In this way, the first section of the tower may easily be carefully and precisely positioned during the installation on the seabed, and the second section of the tower may likewise be erected under controlled conditions, whereby the complete installation procedure may be performed without any need for large and heavy cranes. Consequently, the wind turbine may be transported by means of a much smaller vessel than would otherwise be required. The off- shore wind turbine may in this way be erected much faster than it is the case according to conventional methods, and the method of installation may require smaller investments than is required by conventional methods of installation.

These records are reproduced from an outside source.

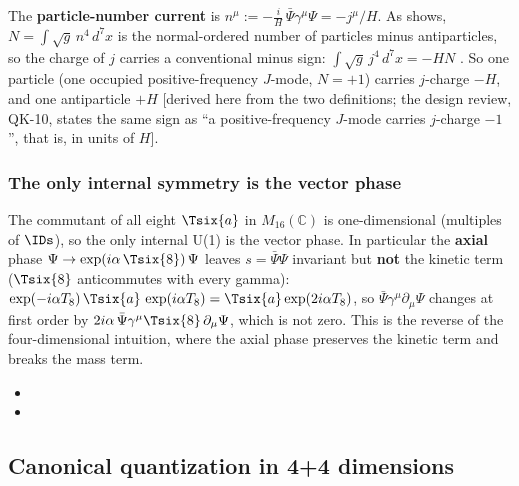 The \textbf{particle-number current} is $n^\mu:=-\frac{i}{H}\,\bar\Psi\gamma^\mu\Psi=-j^\mu/H$.
As  shows, $N=\int\sqrt g\,n^4\,d^7x$ is the normal-ordered number of particles
minus antiparticles, so the charge of $j$ carries a conventional minus sign:
$\int\sqrt g\,j^4\,d^7x=-HN$ . So one particle (one occupied positive-frequency
$J$-mode, $N=+1$) carries $j$-charge $-H$, and one antiparticle $+H$ [derived here from the two
definitions; the design review, QK-10, states the same sign as ``a positive-frequency $J$-mode
carries $j$-charge $-1$'', that is, in units of $H$].

\subsubsection{The only internal symmetry is the vector phase}
\label{sec:3.4.11}

The commutant of all eight $\Tsix{a}$ in $M_{16}(\mathbb C)$ is one-dimensional (multiples of
$\IDs$), so the only internal U(1) is the vector phase. In particular the \textbf{axial} phase
$\Psi\to\exp(i\alpha\,\Tsix{8})\,\Psi$ leaves $s=\bar\Psi\Psi$ invariant but \textbf{not} the kinetic
term ($\Tsix{8}$ anticommutes with every gamma):
$\exp(-i\alpha T_8)\,\Tsix{a}\,\exp(i\alpha T_8)=\Tsix{a}\exp(2i\alpha T_8)$, so
$\bar\Psi\gamma^\mu\partial_\mu\Psi$ changes at first order by
$2i\alpha\,\bar\Psi\gamma^\mu\Tsix{8}\,\partial_\mu\Psi$, which is not zero. This is the reverse of
the four-dimensional intuition, where the axial phase preserves the kinetic term and breaks the mass
term. 
\begin{itemize}
  \item {}
  \item {}
\end{itemize}

\subsection{Canonical quantization in 4+4 dimensions}
\label{sec:3.5}

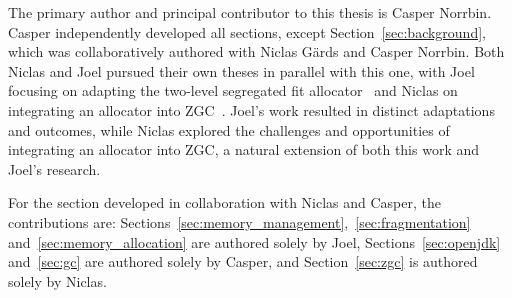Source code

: The primary author and principal contributor to this thesis is Casper Norrbin. Casper independently developed all sections, except Section~\ref{sec:background}, which was collaboratively authored with Niclas Gärds and Casper Norrbin. Both Niclas and Joel pursued their own theses in parallel with this one, with Joel focusing on adapting the two-level segregated fit allocator~\cite{joel} and Niclas on integrating an allocator into ZGC~\cite{niclas}. Joel's work resulted in distinct adaptations and outcomes, while Niclas explored the challenges and opportunities of integrating an allocator into ZGC, a natural extension of both this work and Joel's research.

For the section developed in collaboration with Niclas and Casper, the contributions are: Sections~\ref{sec:memory_management},~\ref{sec:fragmentation} and~\ref{sec:memory_allocation} are authored solely by Joel, Sections~\ref{sec:openjdk} and~\ref{sec:gc} are authored solely by Casper, and Section~\ref{sec:zgc} is authored solely by Niclas.

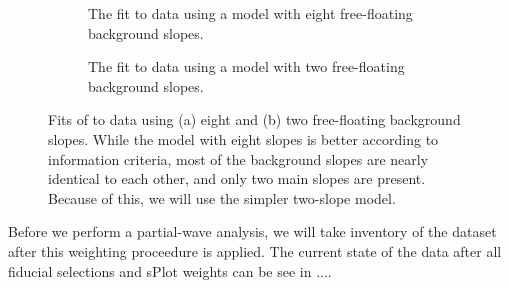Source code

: 




\begin{figure}
  \begin{center}
    \begin{subfigure}[t]{\textwidth}
        \begin{center}
          
        \caption{The fit to data using a model with eight free-floating background slopes.}
        \end{center}
        \end{subfigure}
        \begin{subfigure}[t]{\textwidth}
          \begin{center}
            
        \caption{The fit to data using a model with two free-floating background slopes.}
          \end{center}
        \end{subfigure}
        \caption{Fits of  to data using (a) eight and (b) two free-floating background slopes. While the model with eight slopes is better according to information criteria, most of the background slopes are nearly identical to each other, and only two main slopes are present. Because of this, we will use the simpler two-slope model.}\label{fig:splot-fits}
\end{center}
\end{figure}

Before we perform a partial-wave analysis, we will take inventory of the dataset after this weighting proceedure is applied. The current state of the data after all fiducial selections and sPlot weights can be see in ....

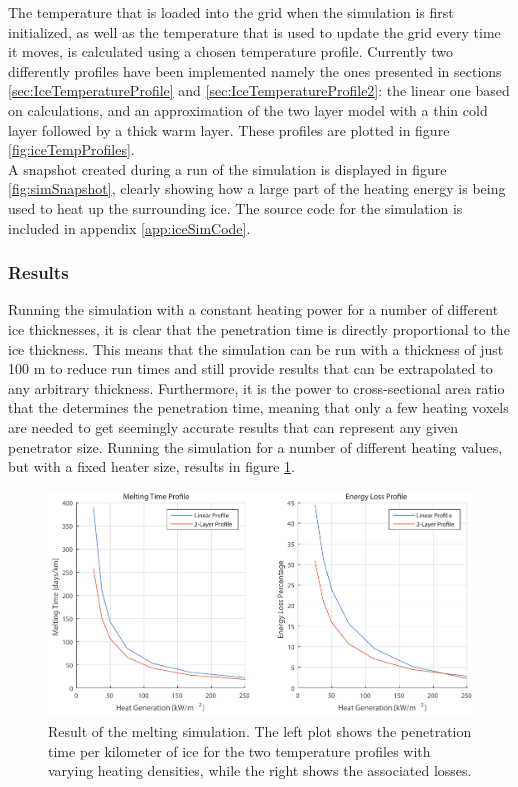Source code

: \noindent
The temperature that is loaded into the grid when the simulation is first initialized, as well as the temperature that is used to update the grid every time it moves, is calculated using a chosen temperature profile. Currently two differently profiles have been implemented namely the ones presented in sections \ref{sec:IceTemperatureProfile} and \ref{sec:IceTemperatureProfile2}: the linear one based on calculations, and an approximation of the two layer model with a thin cold layer followed by a thick warm layer. These profiles are plotted in figure \ref{fig:iceTempProfiles}.\\

\noindent 
A snapshot created during a run of the simulation is displayed in figure \ref{fig:simSnapshot}, clearly showing how a large part of the heating energy is being used to heat up the surrounding ice. The source code for the simulation is included in appendix \ref{app:iceSimCode}.


\subsubsection{Results}
Running the simulation with a constant heating power for a number of different ice thicknesses, it is clear that the penetration time is directly proportional to the ice thickness. This means that the simulation can be run with a thickness of just 100 m to reduce run times and still provide results that can be extrapolated to any arbitrary thickness. Furthermore, it is the power to cross-sectional area ratio that the determines the penetration time, meaning that only a few heating voxels are needed to get seemingly accurate results that can represent any given penetrator size. Running the simulation for a number of different heating values, but with a fixed heater size, results in figure \ref{fig:simResults}.

\begin{figure}[ht]
	\centering
	\includegraphics[width=.9\textwidth]{figures/LAMC/simResult.pdf}
	\caption{Result of the melting simulation. The left plot shows the penetration time per kilometer of ice for the two temperature profiles with varying heating densities, while the right shows the associated losses.}
	\label{fig:simResults}
\end{figure}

In an embodiment, the first section of the tower is carried by a separate floating vessel. Thereby, the complete tower may be transported to the installation location without the need for displacement of the tower on the vessel before swinging the first section of the tower about the hinge axis down into the sea.

In an embodiment, the separate floating vessel comprises at least one balloon, and the first section of the tower is allowed to swing down into the sea by allowing gas to escape from the at least one balloon. Thereby, a simple way of positioning the first section of the tower may be obtained in that the need for a winding gear may be eliminated.

In an embodiment, the separate floating vessel comprises at least one pontoon, and the first section of the tower is allowed to swing down into the sea by allowing ballast water to enter the at least one pontoon. Thereby, a simple way of positioning the first section of the tower may be obtained in that the need for a wire drive may be eliminated.

In an embodiment, the first section of the tower is allowed to swing down into the sea by rolling out a wire from the separate floating vessel, said wire carry- ing the first section of the tower. Thereby, the separate floating vessel may have the form of a simple barge or the like. In an embodiment, the first section of the tower is allowed to swing down into the sea by rolling out a wire extended between the first and the second section of the tower. Thereby, the need for a separate floating vessel carrying the first section of the tower during swinging down this section may be eliminated.

In an embodiment, during transportation to the installation location, the hinge axis of the pivotal connection between the first section and the second sec- tion of the tower is located between edges of the vessel, so that a good balance of the vessel may be obtained, and, before that the first section of the tower is allowed to swing down into the sea, the tower is displaced along the vessel, so that the hinge axis is located over the sea, thereby enabling the first section of the tower to be swung down into the sea to its upright position. Thereby, the need for a separate floating vessel carrying the first section of the tower may be eliminated.

In an embodiment, the second section of the tower is swung about the hinge axis to its upright position by means of a traction wire extended between the first and the second section of the tower and by means of a winding gear winding up the traction wire. Thereby, the second section of the tower may be erected without the need for any crane or similar high structure.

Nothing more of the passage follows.